## Exercise
In the material below, how many lines include the word "python"? Write only the number.

## The records

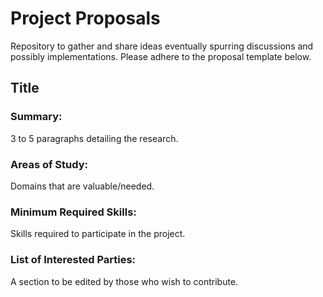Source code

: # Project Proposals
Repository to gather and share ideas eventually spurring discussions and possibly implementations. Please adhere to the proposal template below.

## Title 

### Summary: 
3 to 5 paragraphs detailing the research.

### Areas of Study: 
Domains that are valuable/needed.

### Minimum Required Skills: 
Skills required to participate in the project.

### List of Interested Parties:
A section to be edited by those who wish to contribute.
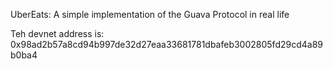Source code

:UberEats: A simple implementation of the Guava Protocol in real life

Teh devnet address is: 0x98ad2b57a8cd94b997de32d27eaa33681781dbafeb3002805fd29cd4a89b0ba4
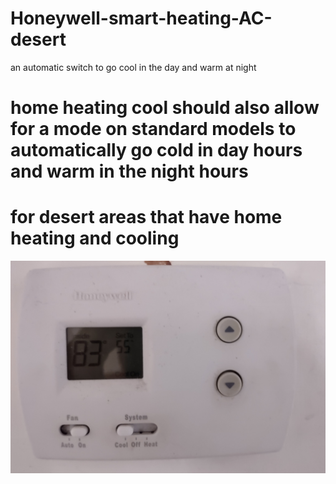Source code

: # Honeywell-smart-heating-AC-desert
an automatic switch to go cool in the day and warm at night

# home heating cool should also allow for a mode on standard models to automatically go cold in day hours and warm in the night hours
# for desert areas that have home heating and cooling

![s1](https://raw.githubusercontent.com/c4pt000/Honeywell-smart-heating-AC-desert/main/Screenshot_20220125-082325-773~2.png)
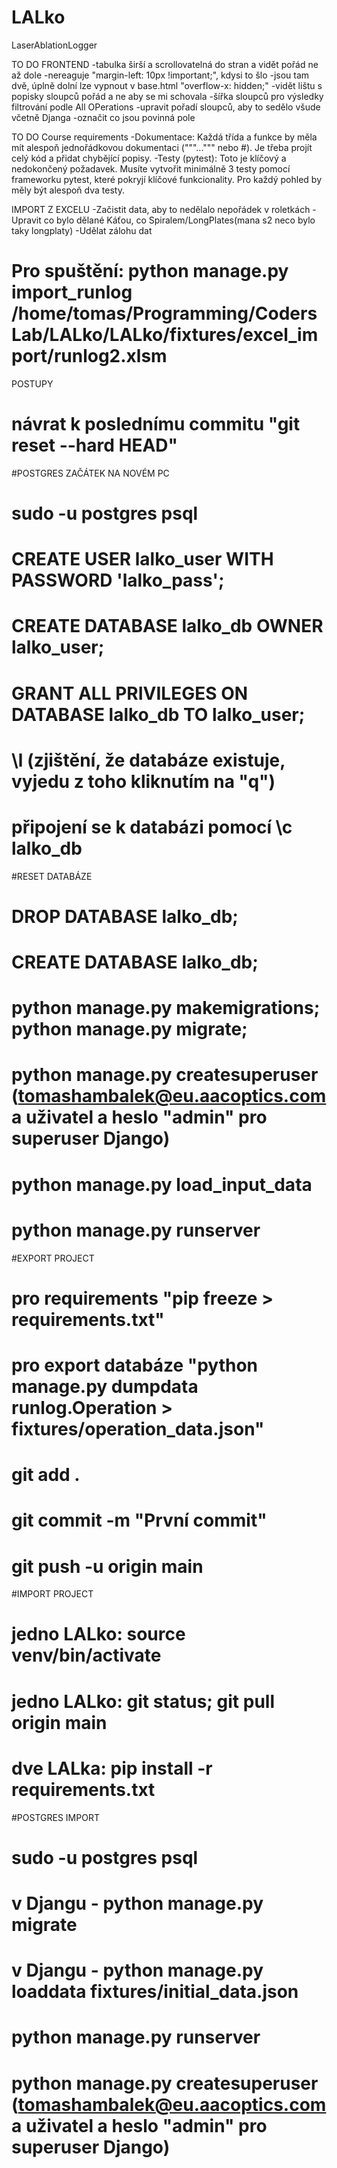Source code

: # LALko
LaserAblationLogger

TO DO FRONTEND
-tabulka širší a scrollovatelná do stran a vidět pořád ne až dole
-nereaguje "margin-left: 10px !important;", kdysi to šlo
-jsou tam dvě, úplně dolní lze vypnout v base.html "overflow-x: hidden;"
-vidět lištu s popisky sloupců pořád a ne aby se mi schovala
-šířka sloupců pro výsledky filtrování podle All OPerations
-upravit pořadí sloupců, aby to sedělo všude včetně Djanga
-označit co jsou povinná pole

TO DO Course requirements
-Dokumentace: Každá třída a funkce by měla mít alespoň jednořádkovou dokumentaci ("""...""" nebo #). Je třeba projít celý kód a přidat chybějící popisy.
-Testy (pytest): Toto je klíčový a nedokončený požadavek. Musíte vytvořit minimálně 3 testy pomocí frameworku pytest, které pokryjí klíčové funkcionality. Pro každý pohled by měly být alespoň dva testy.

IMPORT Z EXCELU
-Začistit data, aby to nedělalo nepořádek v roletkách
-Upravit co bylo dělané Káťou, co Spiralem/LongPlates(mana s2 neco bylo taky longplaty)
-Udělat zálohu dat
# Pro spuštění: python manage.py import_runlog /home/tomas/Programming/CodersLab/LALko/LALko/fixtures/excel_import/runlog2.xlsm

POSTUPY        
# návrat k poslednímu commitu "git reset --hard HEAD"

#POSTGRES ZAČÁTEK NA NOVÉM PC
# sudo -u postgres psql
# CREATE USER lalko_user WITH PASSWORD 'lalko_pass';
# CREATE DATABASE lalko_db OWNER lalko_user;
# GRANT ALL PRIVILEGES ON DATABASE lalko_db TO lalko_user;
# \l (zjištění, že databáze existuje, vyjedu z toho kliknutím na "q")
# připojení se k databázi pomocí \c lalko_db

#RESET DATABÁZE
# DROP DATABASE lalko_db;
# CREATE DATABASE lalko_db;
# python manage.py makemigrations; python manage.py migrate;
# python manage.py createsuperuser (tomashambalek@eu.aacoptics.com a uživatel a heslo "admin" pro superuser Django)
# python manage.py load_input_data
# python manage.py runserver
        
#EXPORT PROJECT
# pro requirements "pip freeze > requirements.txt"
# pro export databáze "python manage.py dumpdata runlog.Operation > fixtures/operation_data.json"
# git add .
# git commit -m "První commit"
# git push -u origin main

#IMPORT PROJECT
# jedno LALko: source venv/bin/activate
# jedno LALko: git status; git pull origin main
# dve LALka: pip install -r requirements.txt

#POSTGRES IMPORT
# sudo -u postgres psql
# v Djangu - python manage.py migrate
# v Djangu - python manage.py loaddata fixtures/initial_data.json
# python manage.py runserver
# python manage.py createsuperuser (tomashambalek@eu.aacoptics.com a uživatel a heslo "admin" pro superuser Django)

## Your solution
10